Restoration work praised

MULTI-million pound work to restore one of Suffolk's best loved buildings has been praised in a new practical guide on how to conserve Britain's rich heritage.

MULTI-million pound work to restore one of Suffolk's best loved buildings has been praised in a new practical guide on how to conserve Britain's rich heritage.

Suffolk Coastal planning officers' part in conserving and renovating Snape Maltings was commended by English Heritage as representing one of the best examples of constructive conservation in the country.

The Maltings is the district's premier arts venue and its concert hall and shops attract more than 500,000 visitors a year, but the majority of the grade two listed Victorian buildings in the complex had fallen into disuse and were in dire need of repair.

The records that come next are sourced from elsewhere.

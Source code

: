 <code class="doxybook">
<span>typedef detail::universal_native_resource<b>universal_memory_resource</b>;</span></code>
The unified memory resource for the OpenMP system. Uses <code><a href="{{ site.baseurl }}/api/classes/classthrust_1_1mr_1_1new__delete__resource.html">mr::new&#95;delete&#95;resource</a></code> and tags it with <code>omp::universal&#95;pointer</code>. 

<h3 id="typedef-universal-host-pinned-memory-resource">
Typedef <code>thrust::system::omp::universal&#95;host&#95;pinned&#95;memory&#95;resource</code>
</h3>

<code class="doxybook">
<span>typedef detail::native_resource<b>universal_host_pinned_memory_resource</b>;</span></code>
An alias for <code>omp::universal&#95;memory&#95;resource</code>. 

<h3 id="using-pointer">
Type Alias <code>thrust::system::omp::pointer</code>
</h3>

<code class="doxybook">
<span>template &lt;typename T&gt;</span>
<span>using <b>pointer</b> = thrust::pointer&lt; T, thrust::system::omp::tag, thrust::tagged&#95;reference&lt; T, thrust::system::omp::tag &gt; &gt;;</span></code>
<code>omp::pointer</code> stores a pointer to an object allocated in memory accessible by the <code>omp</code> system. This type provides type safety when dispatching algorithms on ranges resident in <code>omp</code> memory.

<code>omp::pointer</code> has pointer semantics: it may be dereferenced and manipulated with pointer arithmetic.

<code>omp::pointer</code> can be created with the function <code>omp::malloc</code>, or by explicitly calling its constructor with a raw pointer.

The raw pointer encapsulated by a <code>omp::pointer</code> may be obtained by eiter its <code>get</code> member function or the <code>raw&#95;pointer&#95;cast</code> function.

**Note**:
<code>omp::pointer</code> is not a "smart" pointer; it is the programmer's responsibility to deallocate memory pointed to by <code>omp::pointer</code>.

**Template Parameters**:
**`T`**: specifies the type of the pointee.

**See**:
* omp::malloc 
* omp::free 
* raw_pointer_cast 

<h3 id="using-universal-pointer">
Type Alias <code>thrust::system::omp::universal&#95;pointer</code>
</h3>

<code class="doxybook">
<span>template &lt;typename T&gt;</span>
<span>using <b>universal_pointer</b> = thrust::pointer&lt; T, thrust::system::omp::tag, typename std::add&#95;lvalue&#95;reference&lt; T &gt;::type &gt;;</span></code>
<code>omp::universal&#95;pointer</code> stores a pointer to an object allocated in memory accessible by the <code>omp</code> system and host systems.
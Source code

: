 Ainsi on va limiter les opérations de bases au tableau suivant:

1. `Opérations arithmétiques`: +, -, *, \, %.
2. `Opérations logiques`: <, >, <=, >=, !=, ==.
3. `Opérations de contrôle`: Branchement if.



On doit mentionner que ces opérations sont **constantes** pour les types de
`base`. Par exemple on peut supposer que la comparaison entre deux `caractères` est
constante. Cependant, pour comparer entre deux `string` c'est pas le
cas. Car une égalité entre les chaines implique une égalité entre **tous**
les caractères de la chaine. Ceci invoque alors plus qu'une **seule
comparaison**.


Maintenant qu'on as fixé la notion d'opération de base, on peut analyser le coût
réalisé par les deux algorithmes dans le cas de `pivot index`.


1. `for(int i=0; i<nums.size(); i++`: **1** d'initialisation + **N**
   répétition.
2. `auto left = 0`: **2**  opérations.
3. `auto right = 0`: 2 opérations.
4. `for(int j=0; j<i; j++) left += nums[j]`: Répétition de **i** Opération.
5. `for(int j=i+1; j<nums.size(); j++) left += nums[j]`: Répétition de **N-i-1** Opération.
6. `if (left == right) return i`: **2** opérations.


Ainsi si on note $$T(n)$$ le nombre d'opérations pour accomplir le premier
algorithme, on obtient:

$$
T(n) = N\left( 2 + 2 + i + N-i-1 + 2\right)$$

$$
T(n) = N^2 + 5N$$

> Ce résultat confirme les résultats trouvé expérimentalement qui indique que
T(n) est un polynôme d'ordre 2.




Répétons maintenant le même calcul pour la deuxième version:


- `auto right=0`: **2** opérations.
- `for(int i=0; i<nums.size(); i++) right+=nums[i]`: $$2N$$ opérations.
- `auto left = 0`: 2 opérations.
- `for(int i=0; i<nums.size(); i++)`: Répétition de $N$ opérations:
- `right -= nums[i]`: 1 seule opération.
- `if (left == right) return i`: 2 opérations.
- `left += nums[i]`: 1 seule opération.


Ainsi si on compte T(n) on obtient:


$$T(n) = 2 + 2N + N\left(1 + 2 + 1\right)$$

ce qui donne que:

Now they are being restored - to create more attractions, including the recently expanded home and garden store and a new café, plus apartments, a heritage centre, museum and workshop to house already established painting, craft courses and art exhibitions.

“Suffolk Coastal's planning officers worked with Aldeburgh Music, owner Johnny Gooderham, Haworth Tompkins, the architects, and English Heritage, to come up with new ways of using the Maltings buildings while remaining in tune with their historic features,” said Ivan Jowers, chairman of the council's development control committee.

“What we have achieved at Snape Maltings forms one of 20 case studies in a new book published by English Heritage, Constructive Conservation In Practice. It is the second volume in a series aimed at raising awareness of constructive conservation and giving others the confidence to take on such projects.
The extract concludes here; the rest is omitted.